Quote exactly the lines running from the line with "- Remote Data" to the end of the entries, including both, and nothing else.
━━ Exercise materials
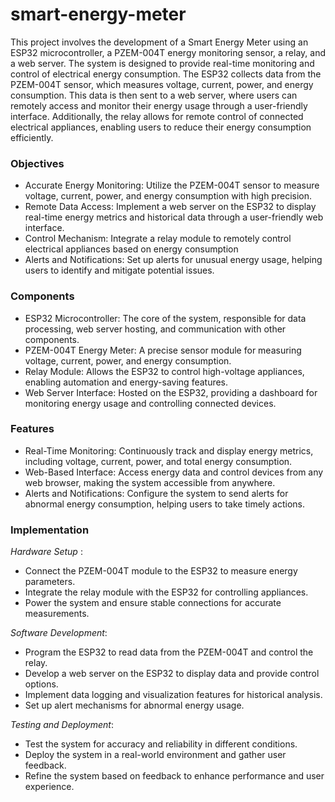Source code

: # smart-energy-meter
This project involves the development of a Smart Energy Meter using an ESP32 microcontroller, a PZEM-004T energy monitoring sensor, a relay, and a web server. The system is designed to provide real-time monitoring and control of electrical energy consumption. The ESP32 collects data from the PZEM-004T sensor, which measures voltage, current, power, and energy consumption. This data is then sent to a web server, where users can remotely access and monitor their energy usage through a user-friendly interface. Additionally, the relay allows for remote control of connected electrical appliances, enabling users to reduce their energy consumption efficiently.

### Objectives
- Accurate Energy Monitoring: Utilize the PZEM-004T sensor to measure voltage, current, power, and energy consumption with high precision.
- Remote Data Access: Implement a web server on the ESP32 to display real-time energy metrics and historical data through a user-friendly web interface.
- Control Mechanism: Integrate a relay module to remotely control electrical appliances based on energy consumption
- Alerts and Notifications: Set up alerts for unusual energy usage, helping users to identify and mitigate potential issues.

### Components
- ESP32 Microcontroller: The core of the system, responsible for data processing, web server hosting, and communication with other components.
- PZEM-004T Energy Meter: A precise sensor module for measuring voltage, current, power, and energy consumption.
- Relay Module: Allows the ESP32 to control high-voltage appliances, enabling automation and energy-saving features.
- Web Server Interface: Hosted on the ESP32, providing a dashboard for monitoring energy usage and controlling connected devices.

### Features
- Real-Time Monitoring: Continuously track and display energy metrics, including voltage, current, power, and total energy consumption.
- Web-Based Interface: Access energy data and control devices from any web browser, making the system accessible from anywhere.
- Alerts and Notifications: Configure the system to send alerts for abnormal energy consumption, helping users to take timely actions.

### Implementation
*Hardware Setup* :
- Connect the PZEM-004T module to the ESP32 to measure energy parameters.
- Integrate the relay module with the ESP32 for controlling appliances.
- Power the system and ensure stable connections for accurate measurements.

*Software Development*:
- Program the ESP32 to read data from the PZEM-004T and control the relay.
- Develop a web server on the ESP32 to display data and provide control options.
- Implement data logging and visualization features for historical analysis.
- Set up alert mechanisms for abnormal energy usage.

*Testing and Deployment*:
- Test the system for accuracy and reliability in different conditions.
- Deploy the system in a real-world environment and gather user feedback.
- Refine the system based on feedback to enhance performance and user experience.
━━━━
> [Exercise result]:
- Remote Data Access: Implement a web server on the ESP32 to display real-time energy metrics and historical data through a user-friendly web interface.
- Control Mechanism: Integrate a relay module to remotely control electrical appliances based on energy consumption
- Alerts and Notifications: Set up alerts for unusual energy usage, helping users to identify and mitigate potential issues.

### Components
- ESP32 Microcontroller: The core of the system, responsible for data processing, web server hosting, and communication with other components.
- PZEM-004T Energy Meter: A precise sensor module for measuring voltage, current, power, and energy consumption.
- Relay Module: Allows the ESP32 to control high-voltage appliances, enabling automation and energy-saving features.
- Web Server Interface: Hosted on the ESP32, providing a dashboard for monitoring energy usage and controlling connected devices.

### Features
- Real-Time Monitoring: Continuously track and display energy metrics, including voltage, current, power, and total energy consumption.
- Web-Based Interface: Access energy data and control devices from any web browser, making the system accessible from anywhere.
- Alerts and Notifications: Configure the system to send alerts for abnormal energy consumption, helping users to take timely actions.

### Implementation
*Hardware Setup* :
- Connect the PZEM-004T module to the ESP32 to measure energy parameters.
- Integrate the relay module with the ESP32 for controlling appliances.
- Power the system and ensure stable connections for accurate measurements.

*Software Development*:
- Program the ESP32 to read data from the PZEM-004T and control the relay.
- Develop a web server on the ESP32 to display data and provide control options.
- Implement data logging and visualization features for historical analysis.
- Set up alert mechanisms for abnormal energy usage.

*Testing and Deployment*:
- Test the system for accuracy and reliability in different conditions.
- Deploy the system in a real-world environment and gather user feedback.
- Refine the system based on feedback to enhance performance and user experience.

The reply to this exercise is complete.